Researchers from the Department of Engineering at the University of Leicester are working with colleagues in the University's Department of Cardiovascular Sciences and St Jude Medical UK to devise a new way of 'mapping' the electrical signals of the heart and creating a colour map of abnormal signals. This will allow cardiologists to target them with unprecedented accuracy.
University of Leicester scientists Dr. André Ng (Cardiovascular Sciences) and Dr. Fernando Schlindwein (Engineering) were recently awarded a CASE (Collaborative Awards in Science and Engineering) studentship, in excess of £63,000, to pursue research on the diagnostic and treatment of atrial arrhythmias by the Engineering and Physical Sciences Research Council.

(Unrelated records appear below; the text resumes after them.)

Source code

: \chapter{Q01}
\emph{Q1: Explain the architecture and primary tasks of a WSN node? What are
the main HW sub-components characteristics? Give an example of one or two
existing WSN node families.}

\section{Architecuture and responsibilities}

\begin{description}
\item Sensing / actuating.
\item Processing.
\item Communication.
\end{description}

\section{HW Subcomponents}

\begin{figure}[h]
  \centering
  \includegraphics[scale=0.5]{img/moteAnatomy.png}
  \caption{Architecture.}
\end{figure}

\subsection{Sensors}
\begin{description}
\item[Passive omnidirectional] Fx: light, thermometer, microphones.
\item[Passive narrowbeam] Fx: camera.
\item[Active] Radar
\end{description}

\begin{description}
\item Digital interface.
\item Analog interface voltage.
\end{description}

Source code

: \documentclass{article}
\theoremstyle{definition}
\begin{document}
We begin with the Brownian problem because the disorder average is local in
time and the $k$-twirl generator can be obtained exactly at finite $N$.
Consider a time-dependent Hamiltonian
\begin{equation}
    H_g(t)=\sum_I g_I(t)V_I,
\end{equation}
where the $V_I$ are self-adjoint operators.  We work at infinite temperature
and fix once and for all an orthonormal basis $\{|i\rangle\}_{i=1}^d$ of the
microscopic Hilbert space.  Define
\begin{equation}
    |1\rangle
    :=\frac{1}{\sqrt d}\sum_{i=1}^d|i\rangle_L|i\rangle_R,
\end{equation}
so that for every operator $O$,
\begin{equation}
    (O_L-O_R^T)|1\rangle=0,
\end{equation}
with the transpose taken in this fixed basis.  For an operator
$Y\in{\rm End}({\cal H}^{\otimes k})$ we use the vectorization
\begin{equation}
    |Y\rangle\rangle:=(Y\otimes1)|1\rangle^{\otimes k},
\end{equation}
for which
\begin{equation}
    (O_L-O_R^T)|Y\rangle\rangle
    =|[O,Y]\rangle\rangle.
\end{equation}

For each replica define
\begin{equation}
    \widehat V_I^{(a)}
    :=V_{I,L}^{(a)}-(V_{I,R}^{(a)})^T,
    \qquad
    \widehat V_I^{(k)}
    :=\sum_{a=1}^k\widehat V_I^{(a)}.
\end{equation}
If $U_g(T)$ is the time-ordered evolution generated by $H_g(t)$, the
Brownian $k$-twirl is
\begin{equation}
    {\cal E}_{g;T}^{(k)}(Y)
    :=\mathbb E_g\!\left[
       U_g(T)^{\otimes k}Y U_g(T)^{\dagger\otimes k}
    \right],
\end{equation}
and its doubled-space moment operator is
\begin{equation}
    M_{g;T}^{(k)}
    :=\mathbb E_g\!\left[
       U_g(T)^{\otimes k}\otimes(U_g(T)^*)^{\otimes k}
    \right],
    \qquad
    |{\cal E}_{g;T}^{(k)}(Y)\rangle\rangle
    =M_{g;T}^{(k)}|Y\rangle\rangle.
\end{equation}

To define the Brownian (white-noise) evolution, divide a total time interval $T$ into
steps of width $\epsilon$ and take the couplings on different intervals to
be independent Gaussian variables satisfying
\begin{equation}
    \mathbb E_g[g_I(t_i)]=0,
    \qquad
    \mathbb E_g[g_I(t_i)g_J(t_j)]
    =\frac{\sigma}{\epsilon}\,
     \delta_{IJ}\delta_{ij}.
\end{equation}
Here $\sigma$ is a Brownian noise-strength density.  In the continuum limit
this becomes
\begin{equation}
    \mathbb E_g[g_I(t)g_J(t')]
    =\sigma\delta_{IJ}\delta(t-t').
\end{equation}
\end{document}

Additionally, Dr Schlindwein has also been awarded an industry secondment by the Royal Academy of Engineering, worth £15,000, for the same collaborative research involving St. Jude Medical U.K. and Departments of Cardiovascular Sciences and Engineering at the University of Leicester.
Atrial fibrillation (AF) is the most common type of arrhythmia or abnormal heart rhythm. The condition involves the left and right atrial chambers of the heart and is characterised by quivering or 'fibrillating' of heart muscles, instead of the usual coordinated contraction.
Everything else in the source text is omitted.